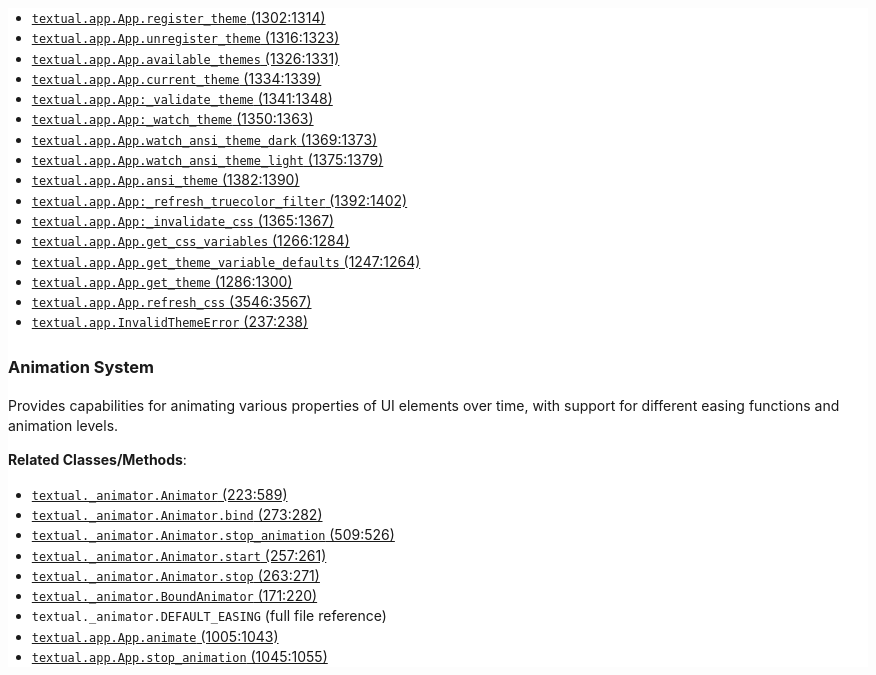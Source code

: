 - <a href="https://github.com/Textualize/textual/blob/master/src/textual/app.py#L1302-L1314" target="_blank" rel="noopener noreferrer">`textual.app.App.register_theme` (1302:1314)</a>
- <a href="https://github.com/Textualize/textual/blob/master/src/textual/app.py#L1316-L1323" target="_blank" rel="noopener noreferrer">`textual.app.App.unregister_theme` (1316:1323)</a>
- <a href="https://github.com/Textualize/textual/blob/master/src/textual/app.py#L1326-L1331" target="_blank" rel="noopener noreferrer">`textual.app.App.available_themes` (1326:1331)</a>
- <a href="https://github.com/Textualize/textual/blob/master/src/textual/app.py#L1334-L1339" target="_blank" rel="noopener noreferrer">`textual.app.App.current_theme` (1334:1339)</a>
- <a href="https://github.com/Textualize/textual/blob/master/src/textual/app.py#L1341-L1348" target="_blank" rel="noopener noreferrer">`textual.app.App:_validate_theme` (1341:1348)</a>
- <a href="https://github.com/Textualize/textual/blob/master/src/textual/app.py#L1350-L1363" target="_blank" rel="noopener noreferrer">`textual.app.App:_watch_theme` (1350:1363)</a>
- <a href="https://github.com/Textualize/textual/blob/master/src/textual/app.py#L1369-L1373" target="_blank" rel="noopener noreferrer">`textual.app.App.watch_ansi_theme_dark` (1369:1373)</a>
- <a href="https://github.com/Textualize/textual/blob/master/src/textual/app.py#L1375-L1379" target="_blank" rel="noopener noreferrer">`textual.app.App.watch_ansi_theme_light` (1375:1379)</a>
- <a href="https://github.com/Textualize/textual/blob/master/src/textual/app.py#L1382-L1390" target="_blank" rel="noopener noreferrer">`textual.app.App.ansi_theme` (1382:1390)</a>
- <a href="https://github.com/Textualize/textual/blob/master/src/textual/app.py#L1392-L1402" target="_blank" rel="noopener noreferrer">`textual.app.App:_refresh_truecolor_filter` (1392:1402)</a>
- <a href="https://github.com/Textualize/textual/blob/master/src/textual/app.py#L1365-L1367" target="_blank" rel="noopener noreferrer">`textual.app.App:_invalidate_css` (1365:1367)</a>
- <a href="https://github.com/Textualize/textual/blob/master/src/textual/app.py#L1266-L1284" target="_blank" rel="noopener noreferrer">`textual.app.App.get_css_variables` (1266:1284)</a>
- <a href="https://github.com/Textualize/textual/blob/master/src/textual/app.py#L1247-L1264" target="_blank" rel="noopener noreferrer">`textual.app.App.get_theme_variable_defaults` (1247:1264)</a>
- <a href="https://github.com/Textualize/textual/blob/master/src/textual/app.py#L1286-L1300" target="_blank" rel="noopener noreferrer">`textual.app.App.get_theme` (1286:1300)</a>
- <a href="https://github.com/Textualize/textual/blob/master/src/textual/app.py#L3546-L3567" target="_blank" rel="noopener noreferrer">`textual.app.App.refresh_css` (3546:3567)</a>
- <a href="https://github.com/Textualize/textual/blob/master/src/textual/app.py#L237-L238" target="_blank" rel="noopener noreferrer">`textual.app.InvalidThemeError` (237:238)</a>


### Animation System
Provides capabilities for animating various properties of UI elements over time, with support for different easing functions and animation levels.


**Related Classes/Methods**:

- <a href="https://github.com/Textualize/textual/blob/master/src/textual/_animator.py#L223-L589" target="_blank" rel="noopener noreferrer">`textual._animator.Animator` (223:589)</a>
- <a href="https://github.com/Textualize/textual/blob/master/src/textual/_animator.py#L273-L282" target="_blank" rel="noopener noreferrer">`textual._animator.Animator.bind` (273:282)</a>
- <a href="https://github.com/Textualize/textual/blob/master/src/textual/_animator.py#L509-L526" target="_blank" rel="noopener noreferrer">`textual._animator.Animator.stop_animation` (509:526)</a>
- <a href="https://github.com/Textualize/textual/blob/master/src/textual/_animator.py#L257-L261" target="_blank" rel="noopener noreferrer">`textual._animator.Animator.start` (257:261)</a>
- <a href="https://github.com/Textualize/textual/blob/master/src/textual/_animator.py#L263-L271" target="_blank" rel="noopener noreferrer">`textual._animator.Animator.stop` (263:271)</a>
- <a href="https://github.com/Textualize/textual/blob/master/src/textual/_animator.py#L171-L220" target="_blank" rel="noopener noreferrer">`textual._animator.BoundAnimator` (171:220)</a>
- `textual._animator.DEFAULT_EASING` (full file reference)
- <a href="https://github.com/Textualize/textual/blob/master/src/textual/app.py#L1005-L1043" target="_blank" rel="noopener noreferrer">`textual.app.App.animate` (1005:1043)</a>
- <a href="https://github.com/Textualize/textual/blob/master/src/textual/app.py#L1045-L1055" target="_blank" rel="noopener noreferrer">`textual.app.App.stop_animation` (1045:1055)</a>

■ Task statement ■
Send back every record exactly as it stands, except the pictures.

■ Response for this exercise ■
Source code

: - <a href="https://github.com/Textualize/textual/blob/master/src/textual/app.py#L1302-L1314" target="_blank" rel="noopener noreferrer">`textual.app.App.register_theme` (1302:1314)</a>
- <a href="https://github.com/Textualize/textual/blob/master/src/textual/app.py#L1316-L1323" target="_blank" rel="noopener noreferrer">`textual.app.App.unregister_theme` (1316:1323)</a>
- <a href="https://github.com/Textualize/textual/blob/master/src/textual/app.py#L1326-L1331" target="_blank" rel="noopener noreferrer">`textual.app.App.available_themes` (1326:1331)</a>
- <a href="https://github.com/Textualize/textual/blob/master/src/textual/app.py#L1334-L1339" target="_blank" rel="noopener noreferrer">`textual.app.App.current_theme` (1334:1339)</a>
- <a href="https://github.com/Textualize/textual/blob/master/src/textual/app.py#L1341-L1348" target="_blank" rel="noopener noreferrer">`textual.app.App:_validate_theme` (1341:1348)</a>
- <a href="https://github.com/Textualize/textual/blob/master/src/textual/app.py#L1350-L1363" target="_blank" rel="noopener noreferrer">`textual.app.App:_watch_theme` (1350:1363)</a>
- <a href="https://github.com/Textualize/textual/blob/master/src/textual/app.py#L1369-L1373" target="_blank" rel="noopener noreferrer">`textual.app.App.watch_ansi_theme_dark` (1369:1373)</a>
- <a href="https://github.com/Textualize/textual/blob/master/src/textual/app.py#L1375-L1379" target="_blank" rel="noopener noreferrer">`textual.app.App.watch_ansi_theme_light` (1375:1379)</a>
- <a href="https://github.com/Textualize/textual/blob/master/src/textual/app.py#L1382-L1390" target="_blank" rel="noopener noreferrer">`textual.app.App.ansi_theme` (1382:1390)</a>
- <a href="https://github.com/Textualize/textual/blob/master/src/textual/app.py#L1392-L1402" target="_blank" rel="noopener noreferrer">`textual.app.App:_refresh_truecolor_filter` (1392:1402)</a>
- <a href="https://github.com/Textualize/textual/blob/master/src/textual/app.py#L1365-L1367" target="_blank" rel="noopener noreferrer">`textual.app.App:_invalidate_css` (1365:1367)</a>
- <a href="https://github.com/Textualize/textual/blob/master/src/textual/app.py#L1266-L1284" target="_blank" rel="noopener noreferrer">`textual.app.App.get_css_variables` (1266:1284)</a>
- <a href="https://github.com/Textualize/textual/blob/master/src/textual/app.py#L1247-L1264" target="_blank" rel="noopener noreferrer">`textual.app.App.get_theme_variable_defaults` (1247:1264)</a>
- <a href="https://github.com/Textualize/textual/blob/master/src/textual/app.py#L1286-L1300" target="_blank" rel="noopener noreferrer">`textual.app.App.get_theme` (1286:1300)</a>
- <a href="https://github.com/Textualize/textual/blob/master/src/textual/app.py#L3546-L3567" target="_blank" rel="noopener noreferrer">`textual.app.App.refresh_css` (3546:3567)</a>
- <a href="https://github.com/Textualize/textual/blob/master/src/textual/app.py#L237-L238" target="_blank" rel="noopener noreferrer">`textual.app.InvalidThemeError` (237:238)</a>


### Animation System
Provides capabilities for animating various properties of UI elements over time, with support for different easing functions and animation levels.


**Related Classes/Methods**:

- <a href="https://github.com/Textualize/textual/blob/master/src/textual/_animator.py#L223-L589" target="_blank" rel="noopener noreferrer">`textual._animator.Animator` (223:589)</a>
- <a href="https://github.com/Textualize/textual/blob/master/src/textual/_animator.py#L273-L282" target="_blank" rel="noopener noreferrer">`textual._animator.Animator.bind` (273:282)</a>
- <a href="https://github.com/Textualize/textual/blob/master/src/textual/_animator.py#L509-L526" target="_blank" rel="noopener noreferrer">`textual._animator.Animator.stop_animation` (509:526)</a>
- <a href="https://github.com/Textualize/textual/blob/master/src/textual/_animator.py#L257-L261" target="_blank" rel="noopener noreferrer">`textual._animator.Animator.start` (257:261)</a>
- <a href="https://github.com/Textualize/textual/blob/master/src/textual/_animator.py#L263-L271" target="_blank" rel="noopener noreferrer">`textual._animator.Animator.stop` (263:271)</a>
- <a href="https://github.com/Textualize/textual/blob/master/src/textual/_animator.py#L171-L220" target="_blank" rel="noopener noreferrer">`textual._animator.BoundAnimator` (171:220)</a>
- `textual._animator.DEFAULT_EASING` (full file reference)
- <a href="https://github.com/Textualize/textual/blob/master/src/textual/app.py#L1005-L1043" target="_blank" rel="noopener noreferrer">`textual.app.App.animate` (1005:1043)</a>
- <a href="https://github.com/Textualize/textual/blob/master/src/textual/app.py#L1045-L1055" target="_blank" rel="noopener noreferrer">`textual.app.App.stop_animation` (1045:1055)</a>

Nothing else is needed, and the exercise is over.